A little shrug
The process for this little project has not been going as fast as I expected. It's an easy project one that I tend to make when gifting to new babies. I was supposed to have this all done last week and have cast on for another one by this point in time. I'm a bit anxious as I do have several baby gifts to send off. For some reason I kept missing my stitch counts. Then that put my raglan increases to a tizzy and that's how you get a lopsided knit.
It's funny, definitely ha ha funny, that after all these years knitting I still get myself into some silly mistakes. I've been so distracted it's no wonder this project had to be pulled out 3 times until I just gave up on adding my own pizzaz and just followed the pattern. My creative thinking brain goes on vacation during this time of the school year. So many activities going on I hardly know which way is up. I'm driving people here and there and every where. All that time I thought would be great in the car waiting on the kids knitting just hasn't been there for me. Back to back everything is the name of the game. Most days I can't even touch yarn let alone have 10 minutes to work a row.

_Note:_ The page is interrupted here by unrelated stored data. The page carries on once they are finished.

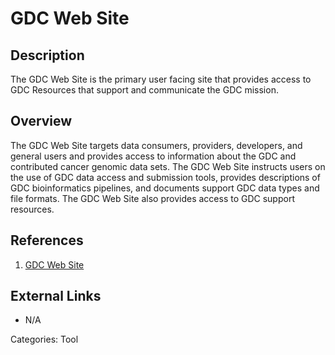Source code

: # GDC Web Site #
## Description ##
The GDC Web Site is the primary user facing site that provides access to GDC Resources that support and communicate the GDC mission.
## Overview ##
The GDC Web Site targets data consumers, providers, developers, and general users and provides access to information about the GDC and contributed cancer genomic data sets. The GDC Web Site instructs users on the use of GDC data access and submission tools, provides descriptions of GDC bioinformatics pipelines, and documents support GDC data types and file formats. The GDC Web Site also provides access to GDC support resources.

## References ##
1. [GDC Web Site](https://gdc.cancer.gov)

## External Links ##
* N/A

Categories: Tool
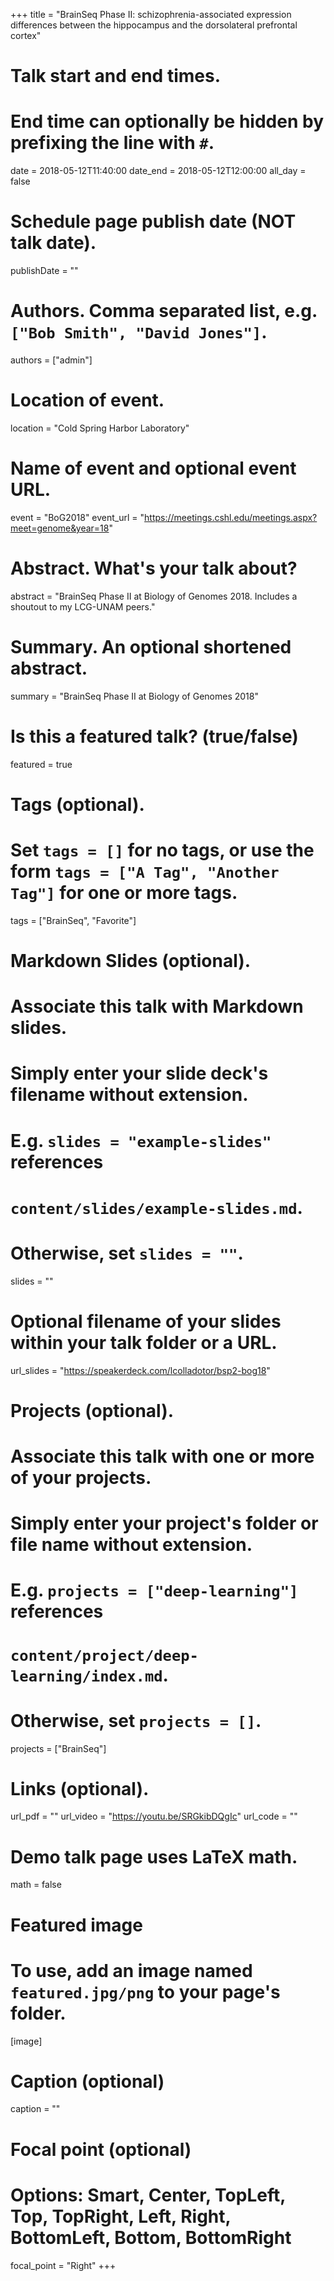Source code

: +++
title = "BrainSeq Phase II: schizophrenia-associated expression differences between the hippocampus and the dorsolateral prefrontal cortex"

# Talk start and end times.
#   End time can optionally be hidden by prefixing the line with `#`.
date = 2018-05-12T11:40:00
date_end = 2018-05-12T12:00:00
all_day = false

# Schedule page publish date (NOT talk date).
publishDate = ""

# Authors. Comma separated list, e.g. `["Bob Smith", "David Jones"]`.
authors = ["admin"]

# Location of event.
location = "Cold Spring Harbor Laboratory"

# Name of event and optional event URL.
event = "BoG2018"
event_url = "https://meetings.cshl.edu/meetings.aspx?meet=genome&year=18"

# Abstract. What's your talk about?
abstract = "BrainSeq Phase II at Biology of Genomes 2018. Includes a shoutout to my LCG-UNAM peers."

# Summary. An optional shortened abstract.
summary = "BrainSeq Phase II at Biology of Genomes 2018"

# Is this a featured talk? (true/false)
featured = true

# Tags (optional).
#   Set `tags = []` for no tags, or use the form `tags = ["A Tag", "Another Tag"]` for one or more tags.
tags = ["BrainSeq", "Favorite"]

# Markdown Slides (optional).
#   Associate this talk with Markdown slides.
#   Simply enter your slide deck's filename without extension.
#   E.g. `slides = "example-slides"` references 
#   `content/slides/example-slides.md`.
#   Otherwise, set `slides = ""`.
slides = ""

# Optional filename of your slides within your talk folder or a URL.
url_slides = "https://speakerdeck.com/lcolladotor/bsp2-bog18"

# Projects (optional).
#   Associate this talk with one or more of your projects.
#   Simply enter your project's folder or file name without extension.
#   E.g. `projects = ["deep-learning"]` references 
#   `content/project/deep-learning/index.md`.
#   Otherwise, set `projects = []`.
projects = ["BrainSeq"]

# Links (optional).
url_pdf = ""
url_video = "https://youtu.be/SRGkibDQgIc"
url_code = ""

# Demo talk page uses LaTeX math.
math = false

# Featured image
# To use, add an image named `featured.jpg/png` to your page's folder. 
[image]
  # Caption (optional)
  caption = ""

  # Focal point (optional)
  # Options: Smart, Center, TopLeft, Top, TopRight, Left, Right, BottomLeft, Bottom, BottomRight
  focal_point = "Right"
+++

<script async class="speakerdeck-embed" data-id="37474bd548fa451ea01d2127ee695c41" data-ratio="1.29456384323641" src="//speakerdeck.com/assets/embed.js"></script>


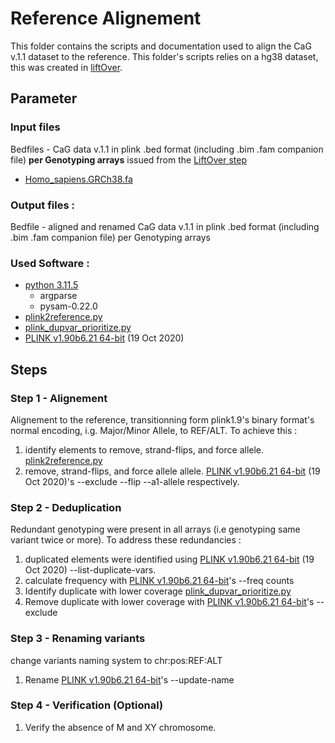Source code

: # Reference Alignement
This folder contains the scripts and documentation used to align the CaG v.1.1 dataset to the reference. This folder's scripts relies on a hg38 dataset, this was created in [liftOver](https://github.com/CERC-Genomic-Medicine/CARTaGENE_flagship_paper/tree/main/Genotype_processing/1_LiftOver). 

## Parameter
### Input files
Bedfiles - CaG data v.1.1 in plink .bed format (including .bim .fam companion file) **per Genotyping arrays** issued from the [LiftOver step](https://github.com/CERC-Genomic-Medicine/CARTaGENE_flagship_paper/tree/main/Genotype_processing/1_LiftOver)   
- [Homo_sapiens.GRCh38.fa](https://www.ncbi.nlm.nih.gov/datasets/genome/GCA_000001405.28/)

### Output files :
Bedfile - aligned and renamed CaG data v.1.1 in plink .bed format (including .bim .fam companion file) per Genotyping arrays

### Used Software :
- [python 3.11.5](https://www.python.org/downloads/release/python-3115/)
  - argparse
  - pysam-0.22.0
- [plink2reference.py](https://github.com/CERC-Genomic-Medicine/scripts)
- [plink_dupvar_prioritize.py](https://github.com/CERC-Genomic-Medicine/scripts)
- [PLINK v1.90b6.21 64-bit](https://www.cog-genomics.org/plink/) (19 Oct 2020)

## Steps
### Step 1 - Alignement
Alignement to the reference, transitionning form plink1.9's binary format's normal encoding, i.g. Major/Minor Allele, to REF/ALT. To achieve this :
1) identify elements to remove, strand-flips, and force allele. [plink2reference.py](https://github.com/CERC-Genomic-Medicine/scripts)
2) remove, strand-flips, and force allele allele. [PLINK v1.90b6.21 64-bit](https://www.cog-genomics.org/plink/) (19 Oct 2020)'s --exclude --flip --a1-allele respectively.


### Step 2 - Deduplication
Redundant genotyping were present in all arrays (i.e genotyping same variant twice or more). To address these redundancies :
1) duplicated elements were identified using [PLINK v1.90b6.21 64-bit](https://www.cog-genomics.org/plink/) (19 Oct 2020) --list-duplicate-vars.
2) calculate frequency with [PLINK v1.90b6.21 64-bit](https://www.cog-genomics.org/plink/)'s --freq counts
3) Identify duplicate with lower coverage [plink_dupvar_prioritize.py](https://github.com/CERC-Genomic-Medicine/scripts)
4) Remove duplicate with lower coverage with [PLINK v1.90b6.21 64-bit](https://www.cog-genomics.org/plink/)'s -- exclude

### Step 3 - Renaming variants
change variants naming system to chr:pos:REF:ALT
1) Rename [PLINK v1.90b6.21 64-bit](https://www.cog-genomics.org/plink/)'s --update-name

### Step 4 - Verification (Optional)
1) Verify the absence of M and XY chromosome.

So here I am starting back over making this project happen. It will be done and sent on its way soon. Right now I'm sticking to later in the night knitting so I can use my brain all by myself. There comes a point in your motherhood where you almost feel like you have to hide from the kids so that you can just think for yourself to let your mind rest. I realized that this knitting is what I need to release all that tension from daily life. My outlet to release that stress is by making something beautiful. I haven't been very good about getting that knitting time in every day but it's time that I do.